Data for analysis:

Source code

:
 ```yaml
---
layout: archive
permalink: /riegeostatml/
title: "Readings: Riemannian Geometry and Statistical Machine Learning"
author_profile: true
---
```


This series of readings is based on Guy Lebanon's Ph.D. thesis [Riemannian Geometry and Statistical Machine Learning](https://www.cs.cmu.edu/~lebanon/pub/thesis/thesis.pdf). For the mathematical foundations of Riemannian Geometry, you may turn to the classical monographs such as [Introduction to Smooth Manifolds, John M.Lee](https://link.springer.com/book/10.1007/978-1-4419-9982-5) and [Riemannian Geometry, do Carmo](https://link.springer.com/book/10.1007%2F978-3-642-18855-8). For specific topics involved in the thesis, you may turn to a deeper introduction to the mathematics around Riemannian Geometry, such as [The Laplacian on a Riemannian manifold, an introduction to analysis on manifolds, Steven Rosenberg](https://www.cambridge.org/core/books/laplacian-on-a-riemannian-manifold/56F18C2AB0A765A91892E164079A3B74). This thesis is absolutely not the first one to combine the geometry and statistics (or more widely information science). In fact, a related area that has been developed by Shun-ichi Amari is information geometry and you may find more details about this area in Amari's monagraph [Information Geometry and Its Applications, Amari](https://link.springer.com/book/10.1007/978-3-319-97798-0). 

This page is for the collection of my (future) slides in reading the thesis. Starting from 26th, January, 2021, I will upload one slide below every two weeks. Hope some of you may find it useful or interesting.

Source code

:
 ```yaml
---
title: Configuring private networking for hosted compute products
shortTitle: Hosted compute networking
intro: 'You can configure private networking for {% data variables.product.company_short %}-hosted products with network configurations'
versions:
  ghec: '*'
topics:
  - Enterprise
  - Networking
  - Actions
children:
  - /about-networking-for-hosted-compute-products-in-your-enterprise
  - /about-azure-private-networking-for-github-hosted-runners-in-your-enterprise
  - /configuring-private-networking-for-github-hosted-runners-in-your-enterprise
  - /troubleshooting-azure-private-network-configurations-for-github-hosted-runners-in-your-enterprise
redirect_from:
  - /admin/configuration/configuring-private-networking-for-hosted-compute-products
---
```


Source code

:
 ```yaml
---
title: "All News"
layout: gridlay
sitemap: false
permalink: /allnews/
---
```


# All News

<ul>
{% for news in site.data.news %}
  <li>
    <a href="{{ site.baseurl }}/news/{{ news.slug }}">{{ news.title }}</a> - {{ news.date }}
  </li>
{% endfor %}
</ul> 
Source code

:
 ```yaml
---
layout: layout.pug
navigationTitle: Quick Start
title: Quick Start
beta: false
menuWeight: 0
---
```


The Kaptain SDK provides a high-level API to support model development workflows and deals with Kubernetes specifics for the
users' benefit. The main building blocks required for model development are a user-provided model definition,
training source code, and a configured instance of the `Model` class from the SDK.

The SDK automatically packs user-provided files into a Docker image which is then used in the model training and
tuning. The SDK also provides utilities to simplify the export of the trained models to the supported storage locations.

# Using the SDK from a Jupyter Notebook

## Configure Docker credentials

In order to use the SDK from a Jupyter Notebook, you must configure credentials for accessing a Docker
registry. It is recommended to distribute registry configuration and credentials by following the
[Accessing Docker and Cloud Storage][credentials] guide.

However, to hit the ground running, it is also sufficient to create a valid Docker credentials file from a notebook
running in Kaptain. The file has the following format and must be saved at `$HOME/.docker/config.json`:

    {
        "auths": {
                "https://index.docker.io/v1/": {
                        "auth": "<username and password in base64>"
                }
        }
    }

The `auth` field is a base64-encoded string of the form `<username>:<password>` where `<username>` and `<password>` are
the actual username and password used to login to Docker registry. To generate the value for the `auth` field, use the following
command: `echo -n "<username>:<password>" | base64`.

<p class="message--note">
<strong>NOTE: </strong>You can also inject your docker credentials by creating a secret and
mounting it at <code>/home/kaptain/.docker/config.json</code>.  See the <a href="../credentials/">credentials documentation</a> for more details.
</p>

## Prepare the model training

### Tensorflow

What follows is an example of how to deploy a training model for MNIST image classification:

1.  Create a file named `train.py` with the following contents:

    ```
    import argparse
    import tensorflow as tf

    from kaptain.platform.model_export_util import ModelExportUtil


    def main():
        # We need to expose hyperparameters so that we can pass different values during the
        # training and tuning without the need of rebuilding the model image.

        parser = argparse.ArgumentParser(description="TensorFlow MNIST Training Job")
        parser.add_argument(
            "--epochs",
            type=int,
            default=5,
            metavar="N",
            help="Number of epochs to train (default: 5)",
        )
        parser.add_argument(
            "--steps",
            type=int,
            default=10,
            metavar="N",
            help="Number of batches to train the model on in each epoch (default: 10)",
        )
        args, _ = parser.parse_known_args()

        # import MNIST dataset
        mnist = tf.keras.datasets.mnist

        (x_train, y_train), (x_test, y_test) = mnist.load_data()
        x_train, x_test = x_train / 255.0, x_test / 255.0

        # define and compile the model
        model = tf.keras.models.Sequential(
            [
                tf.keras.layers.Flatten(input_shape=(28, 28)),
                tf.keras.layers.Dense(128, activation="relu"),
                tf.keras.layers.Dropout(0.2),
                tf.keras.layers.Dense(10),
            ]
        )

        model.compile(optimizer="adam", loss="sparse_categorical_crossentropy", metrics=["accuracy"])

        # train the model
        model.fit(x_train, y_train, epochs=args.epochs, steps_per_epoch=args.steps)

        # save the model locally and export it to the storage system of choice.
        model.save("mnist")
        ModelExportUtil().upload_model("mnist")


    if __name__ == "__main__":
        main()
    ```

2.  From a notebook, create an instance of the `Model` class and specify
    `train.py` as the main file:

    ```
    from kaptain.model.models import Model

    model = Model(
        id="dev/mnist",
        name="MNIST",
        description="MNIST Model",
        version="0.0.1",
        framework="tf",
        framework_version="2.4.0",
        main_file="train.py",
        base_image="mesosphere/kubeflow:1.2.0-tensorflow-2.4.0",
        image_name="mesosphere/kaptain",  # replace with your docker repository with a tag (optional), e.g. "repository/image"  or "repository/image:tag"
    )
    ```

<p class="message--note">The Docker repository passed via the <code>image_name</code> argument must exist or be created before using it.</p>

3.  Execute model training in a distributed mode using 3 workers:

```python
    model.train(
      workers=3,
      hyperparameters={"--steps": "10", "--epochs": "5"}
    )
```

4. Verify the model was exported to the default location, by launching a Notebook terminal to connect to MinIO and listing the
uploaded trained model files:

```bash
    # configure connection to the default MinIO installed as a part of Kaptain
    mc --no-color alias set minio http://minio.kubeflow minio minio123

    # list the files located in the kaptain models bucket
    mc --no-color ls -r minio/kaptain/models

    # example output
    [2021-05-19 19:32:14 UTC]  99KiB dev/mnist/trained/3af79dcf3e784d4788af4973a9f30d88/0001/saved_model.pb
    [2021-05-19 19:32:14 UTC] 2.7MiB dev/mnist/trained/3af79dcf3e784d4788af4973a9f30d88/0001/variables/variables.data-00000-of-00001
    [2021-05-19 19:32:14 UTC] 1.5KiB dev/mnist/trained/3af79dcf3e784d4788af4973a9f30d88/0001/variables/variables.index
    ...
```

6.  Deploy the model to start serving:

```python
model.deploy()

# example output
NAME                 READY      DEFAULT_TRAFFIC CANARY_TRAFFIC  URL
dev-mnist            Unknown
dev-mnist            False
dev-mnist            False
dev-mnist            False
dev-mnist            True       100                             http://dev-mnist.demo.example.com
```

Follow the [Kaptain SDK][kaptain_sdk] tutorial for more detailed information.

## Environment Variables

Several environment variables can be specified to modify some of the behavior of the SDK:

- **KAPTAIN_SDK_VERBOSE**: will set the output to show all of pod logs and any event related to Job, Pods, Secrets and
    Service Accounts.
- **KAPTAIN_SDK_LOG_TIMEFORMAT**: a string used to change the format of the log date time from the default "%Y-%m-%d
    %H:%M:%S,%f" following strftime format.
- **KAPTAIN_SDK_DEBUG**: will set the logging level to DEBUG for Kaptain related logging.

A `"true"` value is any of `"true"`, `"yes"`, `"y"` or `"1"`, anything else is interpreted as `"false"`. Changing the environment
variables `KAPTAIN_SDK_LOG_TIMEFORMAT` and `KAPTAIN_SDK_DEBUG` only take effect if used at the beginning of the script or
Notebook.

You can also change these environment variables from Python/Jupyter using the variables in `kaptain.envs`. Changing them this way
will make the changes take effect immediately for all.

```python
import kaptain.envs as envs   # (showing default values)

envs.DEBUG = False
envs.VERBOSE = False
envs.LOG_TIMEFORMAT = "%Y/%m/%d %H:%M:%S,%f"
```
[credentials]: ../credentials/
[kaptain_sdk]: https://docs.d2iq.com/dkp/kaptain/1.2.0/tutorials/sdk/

Exercise brief: Transcribe the records above from the line holding "The Kaptain SDK" down to the line holding "the actual username", inclusive, without adding anything.

Reply:
The Kaptain SDK provides a high-level API to support model development workflows and deals with Kubernetes specifics for the
users' benefit. The main building blocks required for model development are a user-provided model definition,
training source code, and a configured instance of the `Model` class from the SDK.

The SDK automatically packs user-provided files into a Docker image which is then used in the model training and
tuning. The SDK also provides utilities to simplify the export of the trained models to the supported storage locations.

# Using the SDK from a Jupyter Notebook

## Configure Docker credentials

In order to use the SDK from a Jupyter Notebook, you must configure credentials for accessing a Docker
registry. It is recommended to distribute registry configuration and credentials by following the
[Accessing Docker and Cloud Storage][credentials] guide.

However, to hit the ground running, it is also sufficient to create a valid Docker credentials file from a notebook
running in Kaptain. The file has the following format and must be saved at `$HOME/.docker/config.json`:

    {
        "auths": {
                "https://index.docker.io/v1/": {
                        "auth": "<username and password in base64>"
                }
        }
    }

The `auth` field is a base64-encoded string of the form `<username>:<password>` where `<username>` and `<password>` are
the actual username and password used to login to Docker registry. To generate the value for the `auth` field, use the following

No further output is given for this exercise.